> _Exercise details_:
The required lines are those that contain "vspace"; pull them out of the data and copy them.
%%
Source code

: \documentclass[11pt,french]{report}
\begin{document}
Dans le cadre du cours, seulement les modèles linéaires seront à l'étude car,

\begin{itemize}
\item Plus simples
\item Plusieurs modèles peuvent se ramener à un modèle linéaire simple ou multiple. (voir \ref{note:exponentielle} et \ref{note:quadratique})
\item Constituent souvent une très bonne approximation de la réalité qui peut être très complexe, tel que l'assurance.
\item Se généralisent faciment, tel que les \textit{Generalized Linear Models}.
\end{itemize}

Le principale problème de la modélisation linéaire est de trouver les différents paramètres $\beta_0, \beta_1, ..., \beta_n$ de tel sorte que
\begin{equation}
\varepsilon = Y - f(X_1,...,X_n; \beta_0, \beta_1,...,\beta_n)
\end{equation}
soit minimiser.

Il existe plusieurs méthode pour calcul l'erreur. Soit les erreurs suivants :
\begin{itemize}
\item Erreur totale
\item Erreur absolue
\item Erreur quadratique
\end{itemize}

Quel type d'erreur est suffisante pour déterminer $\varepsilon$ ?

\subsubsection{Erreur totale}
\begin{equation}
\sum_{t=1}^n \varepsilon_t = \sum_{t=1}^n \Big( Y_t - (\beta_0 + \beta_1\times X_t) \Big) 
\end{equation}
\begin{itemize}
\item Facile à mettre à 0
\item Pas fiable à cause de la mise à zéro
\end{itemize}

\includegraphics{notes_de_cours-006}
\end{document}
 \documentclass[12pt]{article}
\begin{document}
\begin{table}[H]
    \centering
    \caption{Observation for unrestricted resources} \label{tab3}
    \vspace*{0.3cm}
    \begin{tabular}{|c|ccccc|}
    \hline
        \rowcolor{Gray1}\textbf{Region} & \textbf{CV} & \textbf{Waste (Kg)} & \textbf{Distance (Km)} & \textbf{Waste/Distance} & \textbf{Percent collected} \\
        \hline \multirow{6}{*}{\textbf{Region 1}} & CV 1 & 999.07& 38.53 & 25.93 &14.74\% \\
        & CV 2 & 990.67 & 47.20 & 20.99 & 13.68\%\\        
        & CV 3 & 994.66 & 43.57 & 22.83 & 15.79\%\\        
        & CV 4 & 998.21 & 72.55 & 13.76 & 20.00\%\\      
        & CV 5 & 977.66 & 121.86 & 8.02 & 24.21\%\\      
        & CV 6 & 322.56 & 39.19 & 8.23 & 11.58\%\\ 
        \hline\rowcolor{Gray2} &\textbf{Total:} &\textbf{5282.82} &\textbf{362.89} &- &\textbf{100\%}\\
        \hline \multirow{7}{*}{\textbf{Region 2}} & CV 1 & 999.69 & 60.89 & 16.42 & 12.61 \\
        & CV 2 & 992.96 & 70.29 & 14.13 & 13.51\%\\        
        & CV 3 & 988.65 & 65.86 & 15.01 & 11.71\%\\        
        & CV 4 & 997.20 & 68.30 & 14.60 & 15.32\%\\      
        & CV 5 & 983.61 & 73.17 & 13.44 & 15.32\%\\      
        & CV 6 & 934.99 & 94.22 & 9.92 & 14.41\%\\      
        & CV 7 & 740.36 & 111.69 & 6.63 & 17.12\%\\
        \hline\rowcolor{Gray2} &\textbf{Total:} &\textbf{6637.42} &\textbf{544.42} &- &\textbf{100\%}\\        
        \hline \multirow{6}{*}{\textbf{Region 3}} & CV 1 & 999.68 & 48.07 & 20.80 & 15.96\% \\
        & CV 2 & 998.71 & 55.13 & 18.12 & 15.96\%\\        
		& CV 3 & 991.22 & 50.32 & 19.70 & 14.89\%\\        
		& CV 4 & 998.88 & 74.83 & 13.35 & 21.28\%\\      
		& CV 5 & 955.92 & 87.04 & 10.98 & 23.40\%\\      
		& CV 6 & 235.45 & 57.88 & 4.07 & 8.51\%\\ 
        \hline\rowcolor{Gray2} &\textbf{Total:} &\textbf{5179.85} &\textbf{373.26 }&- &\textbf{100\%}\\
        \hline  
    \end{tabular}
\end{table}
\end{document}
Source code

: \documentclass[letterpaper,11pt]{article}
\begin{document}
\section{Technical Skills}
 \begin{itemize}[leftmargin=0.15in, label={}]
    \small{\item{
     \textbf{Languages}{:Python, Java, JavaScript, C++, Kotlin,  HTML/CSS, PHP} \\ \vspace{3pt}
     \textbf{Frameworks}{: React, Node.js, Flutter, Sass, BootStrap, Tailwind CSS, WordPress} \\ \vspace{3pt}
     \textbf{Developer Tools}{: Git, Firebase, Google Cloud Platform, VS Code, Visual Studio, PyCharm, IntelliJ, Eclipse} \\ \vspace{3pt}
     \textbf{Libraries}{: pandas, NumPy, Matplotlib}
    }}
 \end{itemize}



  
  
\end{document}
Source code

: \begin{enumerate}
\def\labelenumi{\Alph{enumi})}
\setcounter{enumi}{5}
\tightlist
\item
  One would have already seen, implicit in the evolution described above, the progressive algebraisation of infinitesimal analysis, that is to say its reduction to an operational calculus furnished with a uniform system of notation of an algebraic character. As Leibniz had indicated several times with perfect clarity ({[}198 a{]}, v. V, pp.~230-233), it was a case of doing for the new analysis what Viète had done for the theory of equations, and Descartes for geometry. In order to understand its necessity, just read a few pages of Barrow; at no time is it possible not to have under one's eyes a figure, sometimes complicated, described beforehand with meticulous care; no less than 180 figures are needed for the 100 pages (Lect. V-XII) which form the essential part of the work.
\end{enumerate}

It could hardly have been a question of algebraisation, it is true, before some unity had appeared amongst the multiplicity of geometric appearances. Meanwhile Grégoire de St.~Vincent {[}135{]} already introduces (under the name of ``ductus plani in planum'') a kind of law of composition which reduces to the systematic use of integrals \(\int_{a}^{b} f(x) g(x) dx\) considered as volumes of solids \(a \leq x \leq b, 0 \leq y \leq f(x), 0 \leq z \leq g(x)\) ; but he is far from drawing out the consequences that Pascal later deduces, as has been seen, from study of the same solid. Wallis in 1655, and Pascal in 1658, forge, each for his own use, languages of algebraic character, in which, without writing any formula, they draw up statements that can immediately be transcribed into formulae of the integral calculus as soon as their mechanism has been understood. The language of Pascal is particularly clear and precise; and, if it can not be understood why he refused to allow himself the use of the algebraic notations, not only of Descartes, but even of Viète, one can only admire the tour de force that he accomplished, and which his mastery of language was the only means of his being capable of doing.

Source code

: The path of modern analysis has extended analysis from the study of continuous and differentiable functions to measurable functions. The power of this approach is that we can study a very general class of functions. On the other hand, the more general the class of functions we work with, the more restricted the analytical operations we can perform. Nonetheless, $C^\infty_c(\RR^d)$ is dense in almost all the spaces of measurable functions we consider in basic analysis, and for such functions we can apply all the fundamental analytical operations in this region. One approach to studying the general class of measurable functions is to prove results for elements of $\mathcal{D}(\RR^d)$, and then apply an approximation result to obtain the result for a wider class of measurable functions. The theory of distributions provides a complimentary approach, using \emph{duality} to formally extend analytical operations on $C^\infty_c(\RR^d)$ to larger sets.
%%
> _Written response_:
    \vspace*{0.3cm}
     \textbf{Languages}{:Python, Java, JavaScript, C++, Kotlin,  HTML/CSS, PHP} \\ \vspace{3pt}
     \textbf{Frameworks}{: React, Node.js, Flutter, Sass, BootStrap, Tailwind CSS, WordPress} \\ \vspace{3pt}
     \textbf{Developer Tools}{: Git, Firebase, Google Cloud Platform, VS Code, Visual Studio, PyCharm, IntelliJ, Eclipse} \\ \vspace{3pt}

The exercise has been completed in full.